(Dataset records)
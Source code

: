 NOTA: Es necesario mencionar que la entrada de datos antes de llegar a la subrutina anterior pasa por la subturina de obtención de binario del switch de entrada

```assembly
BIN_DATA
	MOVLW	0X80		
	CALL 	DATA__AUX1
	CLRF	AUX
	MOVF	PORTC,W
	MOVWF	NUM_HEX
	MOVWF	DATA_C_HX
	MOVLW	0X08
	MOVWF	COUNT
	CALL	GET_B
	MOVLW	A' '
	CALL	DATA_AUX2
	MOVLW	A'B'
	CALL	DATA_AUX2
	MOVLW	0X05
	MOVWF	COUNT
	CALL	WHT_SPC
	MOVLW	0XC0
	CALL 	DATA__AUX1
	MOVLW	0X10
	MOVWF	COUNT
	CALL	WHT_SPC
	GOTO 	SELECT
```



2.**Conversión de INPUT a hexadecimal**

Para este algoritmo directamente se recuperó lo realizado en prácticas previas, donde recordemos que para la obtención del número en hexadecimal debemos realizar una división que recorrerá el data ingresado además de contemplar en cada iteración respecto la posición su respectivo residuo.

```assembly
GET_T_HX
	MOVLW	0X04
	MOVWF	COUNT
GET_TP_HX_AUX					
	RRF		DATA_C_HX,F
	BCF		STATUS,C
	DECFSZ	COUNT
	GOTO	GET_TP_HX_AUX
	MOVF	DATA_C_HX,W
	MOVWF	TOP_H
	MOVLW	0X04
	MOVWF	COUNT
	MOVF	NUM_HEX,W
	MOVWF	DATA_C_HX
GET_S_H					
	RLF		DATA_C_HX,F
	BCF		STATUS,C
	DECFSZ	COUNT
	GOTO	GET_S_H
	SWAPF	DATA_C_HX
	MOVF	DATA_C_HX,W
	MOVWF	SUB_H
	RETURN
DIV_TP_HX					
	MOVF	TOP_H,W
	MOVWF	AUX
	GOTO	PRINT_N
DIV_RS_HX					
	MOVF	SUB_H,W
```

*Task to carry out*
Going line by line through the data, tally each one that includes the string "GOTO", and answer with the tally only.

*Result of this task*
4